What can be done to tackle sports content piracy?
From a government standpoint, existing laws and regulations need to be adapted to specifically address the short-term value of live sports events. Measures must be put in place to ensure the immediate removal of illegal content, in line with effective safeguards.
From an industry standpoint, collaboration is the key. We must assimilate the new Olympic motto and become stronger by standing together.
Collaboration is a key strategy in the fight against digital piracy and one that is finally being recognised by rights-holders and other stakeholders. Sports entities still tend to work individually or with their rights licensees. It is only in the last five or six years that rights-holders and industry associations have begun communicating and sharing information with each other on the problem. And it is only in the last few years that some are working together on joint criminal and civil cases, and recognising the need for economies of scale.
An ideal approach would provide collective protection for the global sports industry – parties involved would benefit from the economies of scale that come with the avoidance of duplicative efforts.
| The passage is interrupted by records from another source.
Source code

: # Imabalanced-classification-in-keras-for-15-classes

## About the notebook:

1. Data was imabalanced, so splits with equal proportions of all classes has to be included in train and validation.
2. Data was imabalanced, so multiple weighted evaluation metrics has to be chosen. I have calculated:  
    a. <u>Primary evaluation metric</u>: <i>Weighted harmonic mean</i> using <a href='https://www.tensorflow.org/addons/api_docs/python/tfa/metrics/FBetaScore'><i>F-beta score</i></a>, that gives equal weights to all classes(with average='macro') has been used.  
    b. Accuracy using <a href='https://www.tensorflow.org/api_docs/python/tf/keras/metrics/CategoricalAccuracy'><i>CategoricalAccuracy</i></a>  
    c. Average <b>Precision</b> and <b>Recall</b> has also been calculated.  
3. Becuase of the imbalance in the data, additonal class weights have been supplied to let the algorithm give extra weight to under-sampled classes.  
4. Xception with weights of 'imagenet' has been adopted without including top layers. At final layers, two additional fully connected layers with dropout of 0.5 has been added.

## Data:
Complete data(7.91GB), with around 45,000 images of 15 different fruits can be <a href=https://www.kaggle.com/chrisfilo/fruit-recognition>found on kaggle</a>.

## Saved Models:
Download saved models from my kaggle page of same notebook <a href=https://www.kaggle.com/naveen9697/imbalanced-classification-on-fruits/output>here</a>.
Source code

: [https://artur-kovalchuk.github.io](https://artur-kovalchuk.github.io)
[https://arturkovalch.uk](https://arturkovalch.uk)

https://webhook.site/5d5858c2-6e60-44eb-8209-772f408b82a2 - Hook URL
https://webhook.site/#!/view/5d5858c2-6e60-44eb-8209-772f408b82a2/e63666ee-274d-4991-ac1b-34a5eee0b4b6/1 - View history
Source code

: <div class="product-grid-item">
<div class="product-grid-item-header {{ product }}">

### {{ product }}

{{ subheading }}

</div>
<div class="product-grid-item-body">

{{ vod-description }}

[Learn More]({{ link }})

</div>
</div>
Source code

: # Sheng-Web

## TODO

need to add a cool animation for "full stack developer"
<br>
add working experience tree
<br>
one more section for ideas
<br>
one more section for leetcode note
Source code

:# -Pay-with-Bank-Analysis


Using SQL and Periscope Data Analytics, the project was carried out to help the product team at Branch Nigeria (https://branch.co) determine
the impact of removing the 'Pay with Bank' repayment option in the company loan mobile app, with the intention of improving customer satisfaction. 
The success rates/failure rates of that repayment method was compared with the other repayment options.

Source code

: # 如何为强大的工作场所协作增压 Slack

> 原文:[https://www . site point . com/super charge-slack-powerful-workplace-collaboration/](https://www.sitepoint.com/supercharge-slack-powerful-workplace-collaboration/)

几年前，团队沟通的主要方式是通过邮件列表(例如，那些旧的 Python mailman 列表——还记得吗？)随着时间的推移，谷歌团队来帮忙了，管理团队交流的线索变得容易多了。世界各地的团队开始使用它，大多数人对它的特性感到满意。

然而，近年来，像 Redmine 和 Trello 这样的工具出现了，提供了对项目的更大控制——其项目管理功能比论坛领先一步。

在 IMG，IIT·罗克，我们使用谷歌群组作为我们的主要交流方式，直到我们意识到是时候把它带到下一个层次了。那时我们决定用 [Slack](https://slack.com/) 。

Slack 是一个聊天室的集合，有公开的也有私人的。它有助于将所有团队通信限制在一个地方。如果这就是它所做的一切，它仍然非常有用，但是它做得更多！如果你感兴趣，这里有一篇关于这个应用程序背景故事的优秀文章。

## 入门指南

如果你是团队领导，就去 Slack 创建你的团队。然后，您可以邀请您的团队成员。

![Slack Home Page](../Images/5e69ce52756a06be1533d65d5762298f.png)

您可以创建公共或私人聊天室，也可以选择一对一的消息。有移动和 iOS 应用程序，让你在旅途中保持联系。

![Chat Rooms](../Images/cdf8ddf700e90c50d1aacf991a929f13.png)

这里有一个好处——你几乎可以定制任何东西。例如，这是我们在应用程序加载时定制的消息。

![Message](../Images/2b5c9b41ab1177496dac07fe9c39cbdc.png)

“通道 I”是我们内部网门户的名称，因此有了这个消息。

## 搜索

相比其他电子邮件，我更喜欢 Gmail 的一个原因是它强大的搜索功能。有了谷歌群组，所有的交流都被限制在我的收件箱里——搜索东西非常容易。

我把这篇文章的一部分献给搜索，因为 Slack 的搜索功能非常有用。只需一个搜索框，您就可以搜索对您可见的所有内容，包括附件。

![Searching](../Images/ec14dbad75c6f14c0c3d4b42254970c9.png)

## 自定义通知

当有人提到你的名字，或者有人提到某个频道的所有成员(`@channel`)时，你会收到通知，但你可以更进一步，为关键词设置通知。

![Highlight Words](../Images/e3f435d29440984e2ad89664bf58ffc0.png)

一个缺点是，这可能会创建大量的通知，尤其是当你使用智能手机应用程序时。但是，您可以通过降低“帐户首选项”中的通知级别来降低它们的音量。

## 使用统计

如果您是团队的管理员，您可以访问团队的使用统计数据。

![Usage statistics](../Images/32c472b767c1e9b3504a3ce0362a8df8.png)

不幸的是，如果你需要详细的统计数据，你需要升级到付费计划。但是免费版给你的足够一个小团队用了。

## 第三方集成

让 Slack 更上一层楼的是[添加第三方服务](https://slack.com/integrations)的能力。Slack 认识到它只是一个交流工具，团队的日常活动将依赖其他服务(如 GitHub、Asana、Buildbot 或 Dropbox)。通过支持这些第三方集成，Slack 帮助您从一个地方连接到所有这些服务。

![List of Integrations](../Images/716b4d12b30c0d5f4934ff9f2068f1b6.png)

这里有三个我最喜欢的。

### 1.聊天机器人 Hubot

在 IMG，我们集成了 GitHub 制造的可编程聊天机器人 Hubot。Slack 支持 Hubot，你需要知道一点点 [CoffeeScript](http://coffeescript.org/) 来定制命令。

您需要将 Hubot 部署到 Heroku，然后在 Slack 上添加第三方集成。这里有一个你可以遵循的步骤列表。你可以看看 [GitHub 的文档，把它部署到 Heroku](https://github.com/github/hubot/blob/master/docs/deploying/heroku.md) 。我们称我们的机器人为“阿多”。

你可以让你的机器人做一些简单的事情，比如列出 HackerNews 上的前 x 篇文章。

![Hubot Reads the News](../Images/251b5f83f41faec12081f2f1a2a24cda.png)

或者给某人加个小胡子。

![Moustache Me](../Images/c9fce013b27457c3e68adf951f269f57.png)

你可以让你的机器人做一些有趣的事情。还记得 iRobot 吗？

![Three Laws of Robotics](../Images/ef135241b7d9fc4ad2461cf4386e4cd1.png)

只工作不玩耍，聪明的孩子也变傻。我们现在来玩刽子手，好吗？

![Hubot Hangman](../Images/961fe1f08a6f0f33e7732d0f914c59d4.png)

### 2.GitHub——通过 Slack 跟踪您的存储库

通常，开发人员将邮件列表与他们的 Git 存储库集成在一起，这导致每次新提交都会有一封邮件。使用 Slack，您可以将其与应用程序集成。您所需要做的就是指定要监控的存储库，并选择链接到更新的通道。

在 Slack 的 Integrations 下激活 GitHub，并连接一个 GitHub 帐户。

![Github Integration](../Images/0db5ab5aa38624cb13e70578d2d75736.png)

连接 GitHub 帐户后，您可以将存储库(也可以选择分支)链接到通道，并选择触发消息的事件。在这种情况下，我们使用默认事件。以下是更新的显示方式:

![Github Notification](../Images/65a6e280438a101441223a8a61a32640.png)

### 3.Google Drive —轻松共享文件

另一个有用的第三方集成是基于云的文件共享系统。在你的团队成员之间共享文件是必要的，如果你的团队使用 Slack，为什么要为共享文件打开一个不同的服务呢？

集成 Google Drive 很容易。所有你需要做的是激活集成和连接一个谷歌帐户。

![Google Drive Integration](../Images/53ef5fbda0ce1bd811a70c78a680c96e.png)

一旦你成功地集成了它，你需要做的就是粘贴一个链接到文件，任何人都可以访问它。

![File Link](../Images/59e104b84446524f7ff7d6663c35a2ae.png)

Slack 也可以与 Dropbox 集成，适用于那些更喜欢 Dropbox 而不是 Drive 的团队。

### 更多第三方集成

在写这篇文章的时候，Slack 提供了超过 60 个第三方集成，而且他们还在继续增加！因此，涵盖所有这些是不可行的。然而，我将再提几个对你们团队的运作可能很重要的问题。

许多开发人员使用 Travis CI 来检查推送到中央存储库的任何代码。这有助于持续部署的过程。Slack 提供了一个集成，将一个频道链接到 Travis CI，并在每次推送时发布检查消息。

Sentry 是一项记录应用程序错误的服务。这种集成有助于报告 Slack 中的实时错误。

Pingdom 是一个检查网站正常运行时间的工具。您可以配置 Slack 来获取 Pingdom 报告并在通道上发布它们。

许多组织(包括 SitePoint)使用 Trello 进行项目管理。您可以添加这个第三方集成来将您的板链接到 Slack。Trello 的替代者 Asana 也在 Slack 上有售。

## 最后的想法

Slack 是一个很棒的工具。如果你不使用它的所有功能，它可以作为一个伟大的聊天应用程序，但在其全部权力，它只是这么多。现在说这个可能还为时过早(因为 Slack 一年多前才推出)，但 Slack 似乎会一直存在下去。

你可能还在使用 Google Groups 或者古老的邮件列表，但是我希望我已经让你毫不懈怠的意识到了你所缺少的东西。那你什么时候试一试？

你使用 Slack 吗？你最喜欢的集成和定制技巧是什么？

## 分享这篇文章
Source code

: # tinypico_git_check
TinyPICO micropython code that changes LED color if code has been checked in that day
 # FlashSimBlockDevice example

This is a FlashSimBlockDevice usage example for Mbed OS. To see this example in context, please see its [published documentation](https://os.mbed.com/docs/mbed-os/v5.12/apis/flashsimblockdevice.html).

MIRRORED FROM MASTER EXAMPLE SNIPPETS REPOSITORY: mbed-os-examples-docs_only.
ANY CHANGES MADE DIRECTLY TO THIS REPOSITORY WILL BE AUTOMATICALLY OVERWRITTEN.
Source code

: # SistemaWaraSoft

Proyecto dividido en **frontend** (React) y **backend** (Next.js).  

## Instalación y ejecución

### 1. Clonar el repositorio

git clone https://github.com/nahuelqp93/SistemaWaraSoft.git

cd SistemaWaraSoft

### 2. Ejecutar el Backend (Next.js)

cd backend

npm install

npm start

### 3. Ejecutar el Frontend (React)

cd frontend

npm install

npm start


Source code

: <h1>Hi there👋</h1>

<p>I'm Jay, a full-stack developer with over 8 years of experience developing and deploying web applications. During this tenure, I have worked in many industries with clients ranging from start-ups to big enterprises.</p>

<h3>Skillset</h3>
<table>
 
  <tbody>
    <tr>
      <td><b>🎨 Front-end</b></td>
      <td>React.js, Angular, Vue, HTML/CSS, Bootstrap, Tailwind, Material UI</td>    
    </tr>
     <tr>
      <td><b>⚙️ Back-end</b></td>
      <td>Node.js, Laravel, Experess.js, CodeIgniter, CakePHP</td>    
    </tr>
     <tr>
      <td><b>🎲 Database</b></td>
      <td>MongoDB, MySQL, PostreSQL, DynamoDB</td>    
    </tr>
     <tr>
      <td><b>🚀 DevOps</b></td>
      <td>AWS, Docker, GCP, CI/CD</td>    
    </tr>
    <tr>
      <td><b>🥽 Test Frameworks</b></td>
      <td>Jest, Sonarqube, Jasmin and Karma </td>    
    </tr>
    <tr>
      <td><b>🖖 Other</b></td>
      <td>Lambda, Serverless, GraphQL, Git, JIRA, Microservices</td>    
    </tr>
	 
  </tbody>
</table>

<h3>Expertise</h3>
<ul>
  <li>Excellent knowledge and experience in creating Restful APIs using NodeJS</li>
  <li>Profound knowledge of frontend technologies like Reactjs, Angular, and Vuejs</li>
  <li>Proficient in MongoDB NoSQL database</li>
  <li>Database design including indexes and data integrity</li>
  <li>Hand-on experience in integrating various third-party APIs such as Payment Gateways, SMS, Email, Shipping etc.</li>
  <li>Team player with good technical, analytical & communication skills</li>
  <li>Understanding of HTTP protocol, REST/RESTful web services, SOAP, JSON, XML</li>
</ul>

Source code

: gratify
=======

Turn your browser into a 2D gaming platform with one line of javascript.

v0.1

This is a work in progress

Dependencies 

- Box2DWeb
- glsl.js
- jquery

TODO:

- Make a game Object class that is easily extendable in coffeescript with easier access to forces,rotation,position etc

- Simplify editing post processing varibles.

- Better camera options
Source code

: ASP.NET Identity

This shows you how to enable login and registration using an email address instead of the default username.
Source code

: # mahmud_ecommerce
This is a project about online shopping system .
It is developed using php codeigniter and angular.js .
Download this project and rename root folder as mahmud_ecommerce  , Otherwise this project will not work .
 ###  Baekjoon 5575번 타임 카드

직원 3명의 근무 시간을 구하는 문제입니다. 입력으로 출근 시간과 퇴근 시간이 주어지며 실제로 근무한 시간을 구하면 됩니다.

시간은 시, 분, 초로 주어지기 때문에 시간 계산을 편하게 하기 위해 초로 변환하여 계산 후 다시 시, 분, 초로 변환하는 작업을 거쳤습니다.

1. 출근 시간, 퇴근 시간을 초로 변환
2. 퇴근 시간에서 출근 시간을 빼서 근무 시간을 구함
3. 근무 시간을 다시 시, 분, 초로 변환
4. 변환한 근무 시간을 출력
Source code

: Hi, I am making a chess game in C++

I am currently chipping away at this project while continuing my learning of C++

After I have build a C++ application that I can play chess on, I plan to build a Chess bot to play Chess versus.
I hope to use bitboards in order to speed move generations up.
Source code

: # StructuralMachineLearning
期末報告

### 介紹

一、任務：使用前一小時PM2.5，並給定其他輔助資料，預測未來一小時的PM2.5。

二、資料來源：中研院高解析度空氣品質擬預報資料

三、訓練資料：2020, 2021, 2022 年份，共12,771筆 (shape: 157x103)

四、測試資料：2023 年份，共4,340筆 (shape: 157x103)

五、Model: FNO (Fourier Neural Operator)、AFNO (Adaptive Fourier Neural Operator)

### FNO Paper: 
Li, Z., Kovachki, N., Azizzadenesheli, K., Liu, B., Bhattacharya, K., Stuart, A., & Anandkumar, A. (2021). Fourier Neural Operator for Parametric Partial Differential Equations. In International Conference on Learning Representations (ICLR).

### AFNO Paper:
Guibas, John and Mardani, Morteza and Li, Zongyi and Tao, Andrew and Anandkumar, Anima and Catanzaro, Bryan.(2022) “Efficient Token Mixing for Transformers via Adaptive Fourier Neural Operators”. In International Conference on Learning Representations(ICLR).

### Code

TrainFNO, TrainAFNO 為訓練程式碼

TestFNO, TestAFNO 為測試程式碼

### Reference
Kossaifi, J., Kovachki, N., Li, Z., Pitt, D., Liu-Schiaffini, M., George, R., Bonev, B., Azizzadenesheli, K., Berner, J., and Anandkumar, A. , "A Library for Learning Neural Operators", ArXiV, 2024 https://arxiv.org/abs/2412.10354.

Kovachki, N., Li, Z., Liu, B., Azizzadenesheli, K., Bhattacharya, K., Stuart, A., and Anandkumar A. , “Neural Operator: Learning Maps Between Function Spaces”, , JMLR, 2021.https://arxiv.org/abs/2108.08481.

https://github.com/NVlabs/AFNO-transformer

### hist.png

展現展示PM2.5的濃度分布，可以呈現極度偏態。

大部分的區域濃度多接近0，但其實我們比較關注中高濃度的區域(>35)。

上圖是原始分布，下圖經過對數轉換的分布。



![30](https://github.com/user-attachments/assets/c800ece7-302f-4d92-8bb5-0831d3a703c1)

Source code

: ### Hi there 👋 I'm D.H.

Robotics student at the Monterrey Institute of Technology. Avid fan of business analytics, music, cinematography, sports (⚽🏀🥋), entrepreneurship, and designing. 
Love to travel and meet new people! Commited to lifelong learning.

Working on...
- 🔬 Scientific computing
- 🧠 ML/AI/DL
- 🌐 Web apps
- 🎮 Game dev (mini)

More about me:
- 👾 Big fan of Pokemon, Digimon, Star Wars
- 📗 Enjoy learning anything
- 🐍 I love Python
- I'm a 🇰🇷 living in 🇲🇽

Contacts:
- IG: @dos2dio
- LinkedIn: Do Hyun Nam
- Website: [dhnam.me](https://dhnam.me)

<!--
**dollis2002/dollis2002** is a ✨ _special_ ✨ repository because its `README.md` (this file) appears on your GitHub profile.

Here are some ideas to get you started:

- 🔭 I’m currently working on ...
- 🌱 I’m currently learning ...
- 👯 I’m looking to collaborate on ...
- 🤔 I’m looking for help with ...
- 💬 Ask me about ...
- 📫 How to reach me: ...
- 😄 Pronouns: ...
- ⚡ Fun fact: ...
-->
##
This is where an industry group like the Alliance for Creativity and Entertainment (ACE), which I recently joined, comes in. ACE can provide a coordinated and collaborative approach to addressing piracy, with targeted enforcement that marshals decades of relationships with law enforcement agencies around the world. ACE is the world’s leading coalition dedicated to reducing digital piracy and protecting the legal marketplace for creative content, including sports events.
ACE and its growing global membership of sports bodies, entertainment companies, broadcasters and distributors, is currently tracking more than 200 illegal free-to-consumer websites that have sports content, many of which are dedicated solely to sports. Combined, these websites in a single month generate more than 250 million visits. The top 50 sites alone generate around 175 million visits per month.
ACE’s is not just focused on taking illicit links and live streams down. It is also focused on investigative and enforcement efforts targeting the sources of illegal content, in order to take them down completely and permanently.
Research shows that when sports piracy sites are taken offline or made less attractive, consumers migrate back to legal services.
In 2018, ACE identified more than 1,400 illegal streaming services. It worked with law enforcement agencies and undertook civil actions to close down about one third of these illegal services.
In 2019, ACE achieved a number of significant wins through legal and enforcement action, which included taking down Openload and Streamango, two giant sources of illegal content. These two illicit services operated more than 1,000 servers in Romania, France, and Germany, and generated more traffic than many international sources of legal content.
This year has seen continuing enforcement action, including partnering with the Premier League and LaLiga, and working closely with Europol and the Spanish Police, to arrest the operators behind the Mobdro application. This was a major sports piracy streaming network that had over 100 million application downloads and had generated profits in excess of €5m.
Sports piracy will continue to play on an uneven playing field, where rules are ignored and adjudicators are in short supply. But we can still compete and win by standing together: “Citius, Altius, Fortius, Communiter”.